Plug-in personalization API that injects user context into LLM calls across all your products without rebuilding user modeling from scratch.

Customer: A solo platform engineer or early CTO at a 5–20 person AI-native startup running 2–4 LLM-powered products (e.g., a writing assistant, a support bot, and a search UI) who is tired of copy-pasting ad-hoc user context logic across codebases and has no dedicated ML team.
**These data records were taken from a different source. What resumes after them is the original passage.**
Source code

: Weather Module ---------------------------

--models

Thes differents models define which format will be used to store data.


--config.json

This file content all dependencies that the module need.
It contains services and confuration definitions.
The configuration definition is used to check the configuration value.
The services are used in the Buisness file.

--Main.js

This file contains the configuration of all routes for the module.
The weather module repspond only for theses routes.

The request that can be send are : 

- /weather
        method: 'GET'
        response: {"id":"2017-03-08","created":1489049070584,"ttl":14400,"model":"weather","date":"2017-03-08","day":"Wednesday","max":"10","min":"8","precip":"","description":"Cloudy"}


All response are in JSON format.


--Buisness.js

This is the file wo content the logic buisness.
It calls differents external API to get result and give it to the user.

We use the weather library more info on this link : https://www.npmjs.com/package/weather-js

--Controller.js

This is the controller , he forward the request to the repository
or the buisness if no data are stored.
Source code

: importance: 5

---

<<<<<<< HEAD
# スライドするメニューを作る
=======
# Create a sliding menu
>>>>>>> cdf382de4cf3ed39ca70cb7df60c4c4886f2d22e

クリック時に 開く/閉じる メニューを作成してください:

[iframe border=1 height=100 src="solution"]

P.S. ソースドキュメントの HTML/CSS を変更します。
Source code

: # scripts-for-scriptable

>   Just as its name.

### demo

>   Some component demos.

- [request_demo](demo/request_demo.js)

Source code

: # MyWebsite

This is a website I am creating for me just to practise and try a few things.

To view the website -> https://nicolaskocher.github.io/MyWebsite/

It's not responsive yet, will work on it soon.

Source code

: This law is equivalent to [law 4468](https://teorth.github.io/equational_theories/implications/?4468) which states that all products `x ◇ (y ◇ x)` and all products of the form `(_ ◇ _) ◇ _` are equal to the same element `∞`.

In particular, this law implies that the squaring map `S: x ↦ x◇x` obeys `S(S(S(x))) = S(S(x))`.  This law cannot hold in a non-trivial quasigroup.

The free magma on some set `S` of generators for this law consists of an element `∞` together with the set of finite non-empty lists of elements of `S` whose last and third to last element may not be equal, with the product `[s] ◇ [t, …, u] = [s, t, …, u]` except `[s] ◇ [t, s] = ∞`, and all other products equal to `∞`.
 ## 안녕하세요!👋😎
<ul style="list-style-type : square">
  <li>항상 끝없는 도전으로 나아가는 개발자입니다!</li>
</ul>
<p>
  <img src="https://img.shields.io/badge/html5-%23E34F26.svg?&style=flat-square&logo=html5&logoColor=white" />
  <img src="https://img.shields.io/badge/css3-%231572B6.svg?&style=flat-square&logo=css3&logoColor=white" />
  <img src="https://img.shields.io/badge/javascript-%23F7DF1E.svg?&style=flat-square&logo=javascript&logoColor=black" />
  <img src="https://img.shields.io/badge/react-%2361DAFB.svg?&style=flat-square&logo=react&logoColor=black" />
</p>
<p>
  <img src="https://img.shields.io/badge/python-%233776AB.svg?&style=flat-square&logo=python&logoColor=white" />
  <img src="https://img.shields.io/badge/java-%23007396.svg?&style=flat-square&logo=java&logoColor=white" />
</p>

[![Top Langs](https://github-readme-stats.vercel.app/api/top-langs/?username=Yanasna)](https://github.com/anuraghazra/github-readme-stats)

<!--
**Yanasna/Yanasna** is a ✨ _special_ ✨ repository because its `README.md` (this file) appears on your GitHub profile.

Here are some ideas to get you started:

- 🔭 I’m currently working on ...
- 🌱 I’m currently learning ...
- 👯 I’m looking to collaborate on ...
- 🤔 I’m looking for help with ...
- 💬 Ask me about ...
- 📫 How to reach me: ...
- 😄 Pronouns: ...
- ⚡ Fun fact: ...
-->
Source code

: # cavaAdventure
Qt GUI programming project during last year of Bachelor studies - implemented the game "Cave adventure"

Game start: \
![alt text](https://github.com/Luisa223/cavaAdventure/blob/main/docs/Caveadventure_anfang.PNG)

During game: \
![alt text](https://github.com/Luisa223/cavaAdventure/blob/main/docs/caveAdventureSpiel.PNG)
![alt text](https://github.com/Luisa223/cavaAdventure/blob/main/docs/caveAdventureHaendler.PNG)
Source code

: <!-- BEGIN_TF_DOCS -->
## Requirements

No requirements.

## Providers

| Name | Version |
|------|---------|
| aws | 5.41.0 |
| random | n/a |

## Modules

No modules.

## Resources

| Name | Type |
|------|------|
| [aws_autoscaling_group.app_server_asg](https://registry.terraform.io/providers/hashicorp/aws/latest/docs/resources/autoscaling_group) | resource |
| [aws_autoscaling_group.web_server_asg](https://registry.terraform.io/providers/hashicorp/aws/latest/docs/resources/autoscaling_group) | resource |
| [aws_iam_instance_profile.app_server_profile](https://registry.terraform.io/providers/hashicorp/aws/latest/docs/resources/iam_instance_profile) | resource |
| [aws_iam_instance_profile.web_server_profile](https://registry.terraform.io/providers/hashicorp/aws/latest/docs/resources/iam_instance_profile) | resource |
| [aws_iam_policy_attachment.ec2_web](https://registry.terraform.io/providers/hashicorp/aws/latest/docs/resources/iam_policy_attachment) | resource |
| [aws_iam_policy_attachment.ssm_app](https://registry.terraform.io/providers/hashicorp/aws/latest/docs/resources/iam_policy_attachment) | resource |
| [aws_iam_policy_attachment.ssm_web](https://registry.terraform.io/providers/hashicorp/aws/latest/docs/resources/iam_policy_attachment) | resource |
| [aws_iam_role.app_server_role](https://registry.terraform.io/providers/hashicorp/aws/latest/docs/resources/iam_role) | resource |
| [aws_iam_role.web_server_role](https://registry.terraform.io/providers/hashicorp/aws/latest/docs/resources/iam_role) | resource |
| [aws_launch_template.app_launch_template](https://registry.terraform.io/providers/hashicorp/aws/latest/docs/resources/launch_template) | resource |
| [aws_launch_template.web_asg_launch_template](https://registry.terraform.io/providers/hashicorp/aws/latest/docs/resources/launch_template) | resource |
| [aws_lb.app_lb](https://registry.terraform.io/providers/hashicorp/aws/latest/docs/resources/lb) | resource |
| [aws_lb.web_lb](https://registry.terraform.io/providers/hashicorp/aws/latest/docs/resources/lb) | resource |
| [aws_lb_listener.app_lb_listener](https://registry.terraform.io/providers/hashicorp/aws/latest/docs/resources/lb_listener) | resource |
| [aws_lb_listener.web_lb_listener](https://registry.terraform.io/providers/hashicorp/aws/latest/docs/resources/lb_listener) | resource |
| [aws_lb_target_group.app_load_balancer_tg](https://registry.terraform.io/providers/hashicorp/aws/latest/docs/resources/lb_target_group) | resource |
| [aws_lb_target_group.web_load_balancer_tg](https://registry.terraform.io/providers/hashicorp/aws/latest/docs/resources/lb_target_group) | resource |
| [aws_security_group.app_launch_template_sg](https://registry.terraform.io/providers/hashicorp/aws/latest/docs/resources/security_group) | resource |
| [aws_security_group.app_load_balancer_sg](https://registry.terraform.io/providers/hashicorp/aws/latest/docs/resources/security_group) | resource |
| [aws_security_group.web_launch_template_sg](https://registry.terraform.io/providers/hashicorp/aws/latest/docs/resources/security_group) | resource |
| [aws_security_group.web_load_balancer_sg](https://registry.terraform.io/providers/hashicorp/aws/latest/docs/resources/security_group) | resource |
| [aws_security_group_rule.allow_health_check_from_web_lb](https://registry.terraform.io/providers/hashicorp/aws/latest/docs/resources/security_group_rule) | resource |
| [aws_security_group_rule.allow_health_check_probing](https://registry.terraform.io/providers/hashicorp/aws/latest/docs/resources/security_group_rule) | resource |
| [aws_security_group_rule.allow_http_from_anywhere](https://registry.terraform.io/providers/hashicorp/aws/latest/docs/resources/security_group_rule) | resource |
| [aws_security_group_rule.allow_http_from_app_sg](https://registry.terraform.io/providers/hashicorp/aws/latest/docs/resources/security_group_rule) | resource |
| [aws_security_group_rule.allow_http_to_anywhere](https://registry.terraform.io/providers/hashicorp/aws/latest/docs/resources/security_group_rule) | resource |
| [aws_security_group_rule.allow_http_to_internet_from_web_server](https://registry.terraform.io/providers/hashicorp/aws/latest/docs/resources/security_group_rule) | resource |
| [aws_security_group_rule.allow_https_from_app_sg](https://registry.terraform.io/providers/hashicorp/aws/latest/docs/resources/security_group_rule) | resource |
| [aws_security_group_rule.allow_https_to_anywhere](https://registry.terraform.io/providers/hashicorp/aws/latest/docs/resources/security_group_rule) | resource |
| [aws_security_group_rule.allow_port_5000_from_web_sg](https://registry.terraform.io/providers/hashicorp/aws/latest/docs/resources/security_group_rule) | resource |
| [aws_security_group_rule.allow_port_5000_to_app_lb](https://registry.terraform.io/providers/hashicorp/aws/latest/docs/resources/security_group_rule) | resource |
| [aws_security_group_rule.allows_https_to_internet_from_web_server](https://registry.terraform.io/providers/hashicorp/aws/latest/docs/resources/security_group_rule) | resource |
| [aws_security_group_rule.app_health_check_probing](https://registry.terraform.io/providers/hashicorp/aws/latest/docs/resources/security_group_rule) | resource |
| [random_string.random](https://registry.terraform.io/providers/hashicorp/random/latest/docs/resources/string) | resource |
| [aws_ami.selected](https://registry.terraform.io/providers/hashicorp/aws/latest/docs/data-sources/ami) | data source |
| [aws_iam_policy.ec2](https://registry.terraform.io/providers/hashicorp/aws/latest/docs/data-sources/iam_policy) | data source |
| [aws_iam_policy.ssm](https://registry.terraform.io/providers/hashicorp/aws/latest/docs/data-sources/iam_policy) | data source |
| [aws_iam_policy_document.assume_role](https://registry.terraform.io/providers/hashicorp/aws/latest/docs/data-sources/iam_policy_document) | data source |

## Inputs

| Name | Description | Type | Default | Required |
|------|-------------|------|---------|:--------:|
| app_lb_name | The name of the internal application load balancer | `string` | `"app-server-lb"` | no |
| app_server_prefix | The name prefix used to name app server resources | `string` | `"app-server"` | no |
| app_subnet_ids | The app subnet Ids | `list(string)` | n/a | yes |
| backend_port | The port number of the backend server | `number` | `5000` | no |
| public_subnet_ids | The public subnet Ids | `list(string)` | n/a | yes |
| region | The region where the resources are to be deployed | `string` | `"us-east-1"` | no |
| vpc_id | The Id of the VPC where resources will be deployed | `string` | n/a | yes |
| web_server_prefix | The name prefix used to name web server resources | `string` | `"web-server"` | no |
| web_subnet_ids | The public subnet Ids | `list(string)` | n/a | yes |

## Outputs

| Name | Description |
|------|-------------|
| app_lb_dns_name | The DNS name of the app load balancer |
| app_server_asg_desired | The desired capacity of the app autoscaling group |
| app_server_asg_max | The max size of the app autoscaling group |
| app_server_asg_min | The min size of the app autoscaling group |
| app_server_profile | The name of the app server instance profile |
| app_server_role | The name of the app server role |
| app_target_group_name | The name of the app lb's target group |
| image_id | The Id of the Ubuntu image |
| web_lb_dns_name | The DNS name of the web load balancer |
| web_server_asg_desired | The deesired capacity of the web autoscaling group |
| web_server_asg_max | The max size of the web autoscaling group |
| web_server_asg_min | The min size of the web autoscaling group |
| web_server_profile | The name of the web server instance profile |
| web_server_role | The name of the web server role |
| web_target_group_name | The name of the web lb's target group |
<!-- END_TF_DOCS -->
Problem: Every new LLM feature they ship requires them to hand-roll user context retrieval, decide what to include in the system prompt, and figure out caching — all over again, per product. There’s no shared layer, so personalization is either skipped entirely or inconsistent across their suite.
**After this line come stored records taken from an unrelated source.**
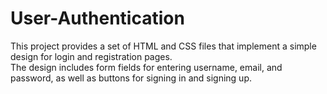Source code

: # User-Authentication
This project provides a set of HTML and CSS files that implement a simple design for login and registration pages. 
<br>
The design includes form fields for entering username, email, and password, as well as buttons for signing in and signing up.
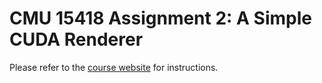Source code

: CMU 15418 Assignment 2: A Simple CUDA Renderer
=========================================================================

Please refer to the [course website](http://15418.courses.cs.cmu.edu/fall2016/article/4) for instructions.
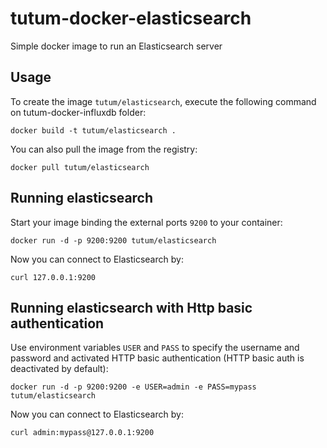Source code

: tutum-docker-elasticsearch
==========================

Simple docker image to run an Elasticsearch server


Usage
-----

To create the image `tutum/elasticsearch`, execute the following command on tutum-docker-influxdb folder:

    docker build -t tutum/elasticsearch .

You can also pull the image from the registry:
    
    docker pull tutum/elasticsearch


Running elasticsearch 
--------------------------------

Start your image binding the external ports `9200` to your container:
    
    docker run -d -p 9200:9200 tutum/elasticsearch

Now you can connect to Elasticsearch by:

    curl 127.0.0.1:9200

Running elasticsearch with Http basic authentication
----------------------------------------------------

Use environment variables `USER` and `PASS` to specify the username and password and activated HTTP basic authentication (HTTP basic auth is deactivated by default):
    
    docker run -d -p 9200:9200 -e USER=admin -e PASS=mypass tutum/elasticsearch

Now you can connect to Elasticsearch by:

    curl admin:mypass@127.0.0.1:9200
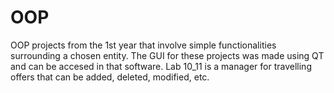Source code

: # OOP
OOP projects from the 1st year that involve simple functionalities surrounding a chosen entity.
The GUI for these projects was made using QT and can be accesed in that software.
Lab 10_11 is a manager for travelling offers that can be added, deleted, modified, etc.
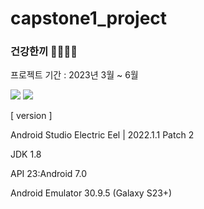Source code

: # capstone1_project

### 건강한끼 🌮🍔🍜🥨

프로젝트 기간 : 2023년 3월 ~ 6월

<img src="https://img.shields.io/badge/AndroidStudio-3DDC84?style=flat-square&logo=Android&logoColor=white"/> <img src="https://img.shields.io/badge/Firebase-FFCA28?style=flat-square&logo=firebase&logoColor=white"/>

[ version ]

Android Studio Electric Eel | 2022.1.1 Patch 2

JDK 1.8

API 23:Android 7.0

Android Emulator 30.9.5 (Galaxy S23+)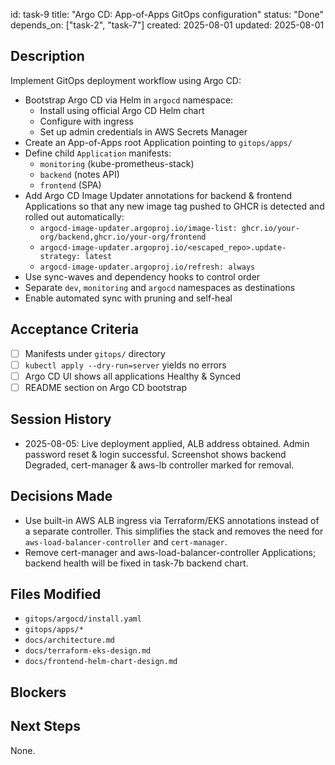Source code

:id: task-9
title: "Argo CD: App-of-Apps GitOps configuration"
status: "Done"
depends_on: ["task-2", "task-7"]
created: 2025-08-01
updated: 2025-08-01

## Description

Implement GitOps deployment workflow using Argo CD:

- Bootstrap Argo CD via Helm in `argocd` namespace:
  - Install using official Argo CD Helm chart
  - Configure with ingress
  - Set up admin credentials in AWS Secrets Manager
- Create an App-of-Apps root Application pointing to `gitops/apps/`
- Define child `Application` manifests:
  - `monitoring` (kube-prometheus-stack)
  - `backend` (notes API)
  - `frontend` (SPA)
- Add Argo CD Image Updater annotations for backend & frontend Applications so that any new image tag pushed to GHCR is detected and rolled out automatically:
  - `argocd-image-updater.argoproj.io/image-list: ghcr.io/your-org/backend,ghcr.io/your-org/frontend`
  - `argocd-image-updater.argoproj.io/<escaped_repo>.update-strategy: latest`
  - `argocd-image-updater.argoproj.io/refresh: always`
- Use sync-waves and dependency hooks to control order
- Separate `dev`, `monitoring` and `argocd` namespaces as destinations
- Enable automated sync with pruning and self-heal

## Acceptance Criteria

- [ ] Manifests under `gitops/` directory
- [ ] `kubectl apply --dry-run=server` yields no errors
- [ ] Argo CD UI shows all applications Healthy & Synced
- [ ] README section on Argo CD bootstrap

## Session History

- 2025-08-05: Live deployment applied, ALB address obtained. Admin password reset & login successful. Screenshot shows backend Degraded, cert-manager & aws-lb controller marked for removal.

## Decisions Made

- Use built-in AWS ALB ingress via Terraform/EKS annotations instead of a separate controller. This simplifies the stack and removes the need for `aws-load-balancer-controller` and `cert-manager`.
- Remove cert-manager and aws-load-balancer-controller Applications; backend health will be fixed in task-7b backend chart.

## Files Modified

- `gitops/argocd/install.yaml`
- `gitops/apps/*`
- `docs/architecture.md`
- `docs/terraform-eks-design.md`
- `docs/frontend-helm-chart-design.md`

## Blockers

## Next Steps

None.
Pricing: saas-mrr — $800 MRR in 4 months (8 paying tenants at $99/mo on a 50k API-call/month plan)

Why now

The CURP-style insight — compact codebook embeddings reuse behavioral patterns without per-user fine-tuning — is exactly the architectural unlock that makes a lightweight sidecar credible. A year ago you’d need GPU infra; sentence-transformers + pgvector makes this deployable as a cheap Docker service. Simultaneously, AI startups are now on their second or third LLM product and feeling the duplication pain acutely.

Go-to-market

Post a ‘Show HN’ with a Docker Compose one-liner: spin up the sidecar, point it at your Postgres, and get a working /personalize endpoint in under 10 minutes — make the demo show before/after system prompts for a fake e-commerce support bot.
DM 20 founders in the Latent Space or Lenny’s Slack #ai-products channels who have publicly mentioned shipping multiple LLM features; offer free setup on their staging environment in exchange for a 30-min call and a testimonial.
Publish one deeply technical blog post on ‘Why your multi-product LLM stack needs a shared user-modeling layer’ on Substack/Towards Data Science, linking to the open GitHub repo — use it to collect waitlist emails for the hosted version.
Launch the hosted (managed) tier on a simple Stripe checkout page before you have all the features done; use the first 3 paying customers’ feedback to decide which tenant controls (embedding refresh rate, prompt injection templates, PII masking) to build next.

Moat (or lack thereof)

No real moat. The core tech — pgvector embeddings + FastAPI — is standard and reproducible in a weekend by any competent engineer. Defensibility, if it comes, will be from accumulated per-tenant behavioral data making the embeddings more accurate over time (data flywheel) and switching costs once it’s wired into multiple products. Realistically, this lives and dies by distribution and developer experience, not technology. Ship fast, be the easiest thing to integrate, and win on support quality at the indie scale.